Uncertainty and turmoil gripped the U.S. Agency for International Development for a second day, as employees locked out of their offices braced for potential cuts to the work force, while Democrats denounced the Trump administration for what they said was an illegal power grab.
Secretary of State Marco Rubio, who took control of U.S.A.I.D. as its acting administrator on Monday, insisted during a Fox News interview that night that the takeover was “not about getting rid of foreign aid,” and that the goal had been to reform the agency.
“But now we have rank insubordination,” he said, adding that U.S.A.I.D. employees had been “completely uncooperative, so we had no choice but to take dramatic steps to bring this thing under control.”
On Monday night, most senior officials at U.S.A.I.D. received an email from Erica Y. Carr, the acting executive secretary, asking for the “leanest essential personnel numbers” they would need “in order to provide essential services only,” according to a copy viewed by The New York Times. They were given less than an hour to furnish the lists.

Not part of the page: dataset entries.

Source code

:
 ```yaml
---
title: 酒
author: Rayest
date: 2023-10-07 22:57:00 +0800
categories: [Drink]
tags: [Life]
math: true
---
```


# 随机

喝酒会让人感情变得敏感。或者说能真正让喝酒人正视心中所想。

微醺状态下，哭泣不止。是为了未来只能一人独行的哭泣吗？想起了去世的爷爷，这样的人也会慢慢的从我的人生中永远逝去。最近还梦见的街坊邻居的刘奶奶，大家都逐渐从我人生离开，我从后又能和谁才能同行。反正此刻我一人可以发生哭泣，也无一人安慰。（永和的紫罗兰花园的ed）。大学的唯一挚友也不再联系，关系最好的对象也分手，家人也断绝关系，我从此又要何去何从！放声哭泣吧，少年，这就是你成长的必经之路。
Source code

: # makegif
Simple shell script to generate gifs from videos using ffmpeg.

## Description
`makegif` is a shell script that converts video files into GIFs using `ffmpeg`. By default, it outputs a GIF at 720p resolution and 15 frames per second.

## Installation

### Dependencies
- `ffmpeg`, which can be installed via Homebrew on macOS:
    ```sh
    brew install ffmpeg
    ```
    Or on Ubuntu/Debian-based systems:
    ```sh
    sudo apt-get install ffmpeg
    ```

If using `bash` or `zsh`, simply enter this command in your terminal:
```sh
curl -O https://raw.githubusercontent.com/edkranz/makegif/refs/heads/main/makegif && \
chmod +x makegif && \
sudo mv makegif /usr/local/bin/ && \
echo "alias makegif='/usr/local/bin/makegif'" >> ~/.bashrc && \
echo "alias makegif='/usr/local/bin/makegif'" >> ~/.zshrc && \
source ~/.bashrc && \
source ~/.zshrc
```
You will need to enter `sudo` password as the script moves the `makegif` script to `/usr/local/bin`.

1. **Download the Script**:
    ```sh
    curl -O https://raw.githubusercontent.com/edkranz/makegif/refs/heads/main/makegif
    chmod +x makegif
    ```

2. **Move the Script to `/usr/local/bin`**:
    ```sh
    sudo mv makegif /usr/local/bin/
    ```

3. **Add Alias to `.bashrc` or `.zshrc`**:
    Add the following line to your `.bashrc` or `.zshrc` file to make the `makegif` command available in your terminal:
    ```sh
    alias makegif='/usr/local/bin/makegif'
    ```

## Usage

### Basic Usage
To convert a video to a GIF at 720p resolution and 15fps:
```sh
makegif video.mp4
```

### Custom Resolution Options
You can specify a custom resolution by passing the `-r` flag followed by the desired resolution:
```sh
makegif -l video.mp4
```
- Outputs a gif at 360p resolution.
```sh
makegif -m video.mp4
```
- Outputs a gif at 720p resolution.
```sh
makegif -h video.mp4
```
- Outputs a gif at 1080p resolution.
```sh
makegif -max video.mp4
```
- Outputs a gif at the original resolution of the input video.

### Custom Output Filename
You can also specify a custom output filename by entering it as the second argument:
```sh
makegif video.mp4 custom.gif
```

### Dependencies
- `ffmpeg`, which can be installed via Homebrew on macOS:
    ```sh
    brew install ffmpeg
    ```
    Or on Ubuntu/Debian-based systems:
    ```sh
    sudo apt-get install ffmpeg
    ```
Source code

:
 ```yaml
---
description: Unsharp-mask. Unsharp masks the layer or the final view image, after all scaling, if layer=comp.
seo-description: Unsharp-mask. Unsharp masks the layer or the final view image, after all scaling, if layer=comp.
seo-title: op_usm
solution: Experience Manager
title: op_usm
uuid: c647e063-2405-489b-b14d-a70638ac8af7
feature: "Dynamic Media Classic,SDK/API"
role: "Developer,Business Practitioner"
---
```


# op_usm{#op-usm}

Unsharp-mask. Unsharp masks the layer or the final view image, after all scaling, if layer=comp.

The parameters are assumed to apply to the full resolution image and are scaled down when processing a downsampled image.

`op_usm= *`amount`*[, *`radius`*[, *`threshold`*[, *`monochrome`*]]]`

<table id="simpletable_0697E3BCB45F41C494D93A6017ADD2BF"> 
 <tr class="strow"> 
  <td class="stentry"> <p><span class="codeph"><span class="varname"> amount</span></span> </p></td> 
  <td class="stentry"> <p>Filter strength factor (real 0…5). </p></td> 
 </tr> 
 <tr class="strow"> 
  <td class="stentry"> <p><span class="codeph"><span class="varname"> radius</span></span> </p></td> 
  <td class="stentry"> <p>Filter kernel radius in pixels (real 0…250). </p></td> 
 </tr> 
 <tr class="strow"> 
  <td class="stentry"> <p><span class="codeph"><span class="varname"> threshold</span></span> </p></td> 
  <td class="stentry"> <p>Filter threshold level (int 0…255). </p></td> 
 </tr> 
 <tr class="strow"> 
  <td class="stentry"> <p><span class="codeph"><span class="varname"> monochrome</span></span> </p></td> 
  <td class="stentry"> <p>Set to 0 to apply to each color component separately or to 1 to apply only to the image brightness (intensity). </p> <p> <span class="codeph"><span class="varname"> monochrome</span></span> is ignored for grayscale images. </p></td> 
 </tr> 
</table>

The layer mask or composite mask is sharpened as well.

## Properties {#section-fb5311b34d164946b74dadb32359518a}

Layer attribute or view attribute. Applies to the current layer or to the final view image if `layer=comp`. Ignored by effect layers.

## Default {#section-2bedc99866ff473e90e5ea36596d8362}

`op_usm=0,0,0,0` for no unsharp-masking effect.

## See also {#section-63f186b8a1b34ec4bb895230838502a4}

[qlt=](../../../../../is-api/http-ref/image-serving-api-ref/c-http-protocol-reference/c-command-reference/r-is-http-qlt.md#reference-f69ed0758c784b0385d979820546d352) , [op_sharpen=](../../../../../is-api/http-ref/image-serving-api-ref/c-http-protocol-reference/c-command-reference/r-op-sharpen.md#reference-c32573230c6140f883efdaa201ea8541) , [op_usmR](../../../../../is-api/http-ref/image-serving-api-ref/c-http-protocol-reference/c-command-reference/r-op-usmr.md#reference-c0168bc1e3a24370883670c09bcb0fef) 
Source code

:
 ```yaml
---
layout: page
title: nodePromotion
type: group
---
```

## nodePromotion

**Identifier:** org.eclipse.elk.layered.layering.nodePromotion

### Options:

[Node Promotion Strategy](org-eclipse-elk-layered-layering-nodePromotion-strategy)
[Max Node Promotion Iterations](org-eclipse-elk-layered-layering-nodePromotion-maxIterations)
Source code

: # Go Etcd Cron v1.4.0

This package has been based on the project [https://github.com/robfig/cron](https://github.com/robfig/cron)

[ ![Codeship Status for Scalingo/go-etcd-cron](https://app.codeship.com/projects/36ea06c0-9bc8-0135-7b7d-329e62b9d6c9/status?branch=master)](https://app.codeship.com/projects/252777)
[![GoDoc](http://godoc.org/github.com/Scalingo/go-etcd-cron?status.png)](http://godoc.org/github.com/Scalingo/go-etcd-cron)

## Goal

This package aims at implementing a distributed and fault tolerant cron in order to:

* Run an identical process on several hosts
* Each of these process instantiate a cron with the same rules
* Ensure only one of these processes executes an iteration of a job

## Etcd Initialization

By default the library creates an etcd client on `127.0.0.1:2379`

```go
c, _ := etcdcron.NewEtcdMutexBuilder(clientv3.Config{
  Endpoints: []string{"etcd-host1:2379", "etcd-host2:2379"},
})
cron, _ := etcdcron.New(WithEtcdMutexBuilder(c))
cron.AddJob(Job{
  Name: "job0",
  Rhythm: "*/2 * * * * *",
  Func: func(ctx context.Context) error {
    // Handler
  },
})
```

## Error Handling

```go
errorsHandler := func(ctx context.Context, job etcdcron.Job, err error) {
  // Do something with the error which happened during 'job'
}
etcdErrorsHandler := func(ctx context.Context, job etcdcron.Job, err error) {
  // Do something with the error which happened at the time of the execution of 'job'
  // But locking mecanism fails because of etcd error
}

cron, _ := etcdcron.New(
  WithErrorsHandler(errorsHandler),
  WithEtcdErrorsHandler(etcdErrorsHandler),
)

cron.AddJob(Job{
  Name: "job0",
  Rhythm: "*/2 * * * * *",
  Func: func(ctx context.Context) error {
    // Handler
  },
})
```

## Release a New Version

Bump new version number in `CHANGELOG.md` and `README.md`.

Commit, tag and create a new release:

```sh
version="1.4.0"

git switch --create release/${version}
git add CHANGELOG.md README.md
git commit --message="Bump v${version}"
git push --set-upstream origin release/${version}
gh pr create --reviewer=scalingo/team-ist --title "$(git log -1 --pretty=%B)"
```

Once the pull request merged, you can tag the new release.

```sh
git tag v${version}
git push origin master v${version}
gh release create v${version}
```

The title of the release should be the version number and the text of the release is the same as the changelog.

The email was the latest sign that Mr. Rubio and Pete Marocco, the State Department’s foreign assistance director whom Mr. Rubio named as his deputy to run day-to-day operations at the agency, plan to drastically scale back the operations of the government’s lead agency for humanitarian aid and international development.
Many of the agency’s senior staff were put on leave last week, after representatives of Elon Musk, the tech magnate whom President Trump has empowered to run a cost-cutting task force, entered headquarters and began to take over its operations. On Saturday, the agency’s two top security officials were put on administrative leave after they tried to prevent Mr. Musk’s representatives from entering secure spaces and getting access to classified materials for which they lacked the proper security clearances.